INFORMATION GIVEN Start Marker
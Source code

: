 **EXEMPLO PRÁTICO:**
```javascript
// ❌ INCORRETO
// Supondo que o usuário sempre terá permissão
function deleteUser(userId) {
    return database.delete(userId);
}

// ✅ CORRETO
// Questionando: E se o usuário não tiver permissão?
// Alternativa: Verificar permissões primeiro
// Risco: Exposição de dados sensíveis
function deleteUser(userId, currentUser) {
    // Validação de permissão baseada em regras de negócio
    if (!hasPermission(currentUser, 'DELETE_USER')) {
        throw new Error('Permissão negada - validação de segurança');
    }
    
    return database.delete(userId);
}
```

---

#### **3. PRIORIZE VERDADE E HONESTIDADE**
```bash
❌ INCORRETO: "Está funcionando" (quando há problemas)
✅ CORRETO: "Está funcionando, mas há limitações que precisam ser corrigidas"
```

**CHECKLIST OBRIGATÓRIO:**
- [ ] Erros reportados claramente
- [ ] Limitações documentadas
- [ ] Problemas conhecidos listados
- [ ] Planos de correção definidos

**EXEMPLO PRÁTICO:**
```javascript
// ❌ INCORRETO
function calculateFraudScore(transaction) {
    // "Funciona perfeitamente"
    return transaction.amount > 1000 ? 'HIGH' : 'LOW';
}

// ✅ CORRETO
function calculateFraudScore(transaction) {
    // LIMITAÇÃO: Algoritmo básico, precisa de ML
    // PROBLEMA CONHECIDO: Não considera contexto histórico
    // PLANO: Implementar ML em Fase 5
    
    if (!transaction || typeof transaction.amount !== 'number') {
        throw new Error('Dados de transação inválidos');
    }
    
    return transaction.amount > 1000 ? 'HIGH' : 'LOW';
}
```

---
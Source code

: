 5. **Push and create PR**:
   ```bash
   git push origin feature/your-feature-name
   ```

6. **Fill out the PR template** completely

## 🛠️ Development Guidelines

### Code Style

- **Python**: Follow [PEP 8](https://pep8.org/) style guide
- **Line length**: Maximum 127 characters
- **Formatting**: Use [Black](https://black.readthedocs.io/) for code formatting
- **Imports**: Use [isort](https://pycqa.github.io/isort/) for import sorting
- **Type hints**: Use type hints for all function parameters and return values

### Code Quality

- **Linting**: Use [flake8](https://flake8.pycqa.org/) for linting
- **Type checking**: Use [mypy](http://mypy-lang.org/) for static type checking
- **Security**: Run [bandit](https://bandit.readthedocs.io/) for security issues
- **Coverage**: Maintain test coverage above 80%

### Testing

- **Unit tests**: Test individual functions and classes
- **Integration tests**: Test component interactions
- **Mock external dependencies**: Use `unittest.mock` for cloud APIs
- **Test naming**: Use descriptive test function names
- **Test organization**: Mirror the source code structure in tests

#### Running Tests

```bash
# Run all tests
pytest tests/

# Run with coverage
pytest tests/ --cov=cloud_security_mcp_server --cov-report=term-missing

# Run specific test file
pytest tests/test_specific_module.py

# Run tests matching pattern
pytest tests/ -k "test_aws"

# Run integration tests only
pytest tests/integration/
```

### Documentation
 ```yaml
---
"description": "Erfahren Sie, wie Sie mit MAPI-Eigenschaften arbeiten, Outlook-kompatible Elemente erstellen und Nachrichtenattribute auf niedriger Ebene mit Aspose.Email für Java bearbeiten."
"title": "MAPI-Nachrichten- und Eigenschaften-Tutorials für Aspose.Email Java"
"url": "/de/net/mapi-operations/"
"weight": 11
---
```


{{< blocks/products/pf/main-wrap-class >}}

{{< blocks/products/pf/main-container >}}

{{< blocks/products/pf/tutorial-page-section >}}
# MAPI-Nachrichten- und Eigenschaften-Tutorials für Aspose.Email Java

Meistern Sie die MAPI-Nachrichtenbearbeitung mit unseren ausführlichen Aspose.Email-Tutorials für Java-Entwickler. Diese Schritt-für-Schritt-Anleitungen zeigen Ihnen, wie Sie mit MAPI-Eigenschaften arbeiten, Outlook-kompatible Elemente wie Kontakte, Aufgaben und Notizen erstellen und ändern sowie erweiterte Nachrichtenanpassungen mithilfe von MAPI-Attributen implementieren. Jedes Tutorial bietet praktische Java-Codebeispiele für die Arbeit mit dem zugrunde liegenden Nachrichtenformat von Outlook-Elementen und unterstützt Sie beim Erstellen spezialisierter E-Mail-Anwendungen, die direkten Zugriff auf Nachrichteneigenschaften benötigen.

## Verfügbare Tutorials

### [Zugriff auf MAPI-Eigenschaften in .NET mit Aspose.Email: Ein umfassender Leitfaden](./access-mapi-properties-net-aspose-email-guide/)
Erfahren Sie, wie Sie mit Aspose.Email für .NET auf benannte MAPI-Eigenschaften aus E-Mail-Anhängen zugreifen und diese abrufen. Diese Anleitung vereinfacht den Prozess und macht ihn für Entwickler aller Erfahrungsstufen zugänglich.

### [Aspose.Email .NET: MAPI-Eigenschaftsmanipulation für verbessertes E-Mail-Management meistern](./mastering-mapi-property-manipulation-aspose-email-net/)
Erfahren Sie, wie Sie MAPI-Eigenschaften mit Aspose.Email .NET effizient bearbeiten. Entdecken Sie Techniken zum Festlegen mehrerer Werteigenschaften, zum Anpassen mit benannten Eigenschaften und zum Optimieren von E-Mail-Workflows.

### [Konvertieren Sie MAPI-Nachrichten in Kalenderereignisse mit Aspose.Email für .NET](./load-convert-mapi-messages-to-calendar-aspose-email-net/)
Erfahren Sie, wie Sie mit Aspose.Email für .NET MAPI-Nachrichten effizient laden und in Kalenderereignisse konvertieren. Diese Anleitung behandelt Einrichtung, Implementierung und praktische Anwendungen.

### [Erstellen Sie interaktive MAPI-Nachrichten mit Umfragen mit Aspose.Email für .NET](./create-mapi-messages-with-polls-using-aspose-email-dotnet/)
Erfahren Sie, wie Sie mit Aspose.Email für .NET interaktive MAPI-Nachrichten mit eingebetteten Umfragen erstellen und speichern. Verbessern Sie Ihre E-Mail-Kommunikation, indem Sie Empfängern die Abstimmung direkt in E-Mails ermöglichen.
INFORMATION GIVEN End Marker
REQUIREMENT:
Up to and including the line with "- **Python**: Follow", write out the records above exactly, starting from their first line.

YOUR RESPONSE:
Source code

: **EXEMPLO PRÁTICO:**
```javascript
// ❌ INCORRETO
// Supondo que o usuário sempre terá permissão
function deleteUser(userId) {
    return database.delete(userId);
}

// ✅ CORRETO
// Questionando: E se o usuário não tiver permissão?
// Alternativa: Verificar permissões primeiro
// Risco: Exposição de dados sensíveis
function deleteUser(userId, currentUser) {
    // Validação de permissão baseada em regras de negócio
    if (!hasPermission(currentUser, 'DELETE_USER')) {
        throw new Error('Permissão negada - validação de segurança');
    }
    
    return database.delete(userId);
}
```

---

#### **3. PRIORIZE VERDADE E HONESTIDADE**
```bash
❌ INCORRETO: "Está funcionando" (quando há problemas)
✅ CORRETO: "Está funcionando, mas há limitações que precisam ser corrigidas"
```

**CHECKLIST OBRIGATÓRIO:**
- [ ] Erros reportados claramente
- [ ] Limitações documentadas
- [ ] Problemas conhecidos listados
- [ ] Planos de correção definidos

**EXEMPLO PRÁTICO:**
```javascript
// ❌ INCORRETO
function calculateFraudScore(transaction) {
    // "Funciona perfeitamente"
    return transaction.amount > 1000 ? 'HIGH' : 'LOW';
}

// ✅ CORRETO
function calculateFraudScore(transaction) {
    // LIMITAÇÃO: Algoritmo básico, precisa de ML
    // PROBLEMA CONHECIDO: Não considera contexto histórico
    // PLANO: Implementar ML em Fase 5
    
    if (!transaction || typeof transaction.amount !== 'number') {
        throw new Error('Dados de transação inválidos');
    }
    
    return transaction.amount > 1000 ? 'HIGH' : 'LOW';
}
```

---
Source code

: 5. **Push and create PR**:
   ```bash
   git push origin feature/your-feature-name
   ```

6. **Fill out the PR template** completely

## 🛠️ Development Guidelines

### Code Style

- **Python**: Follow [PEP 8](https://pep8.org/) style guide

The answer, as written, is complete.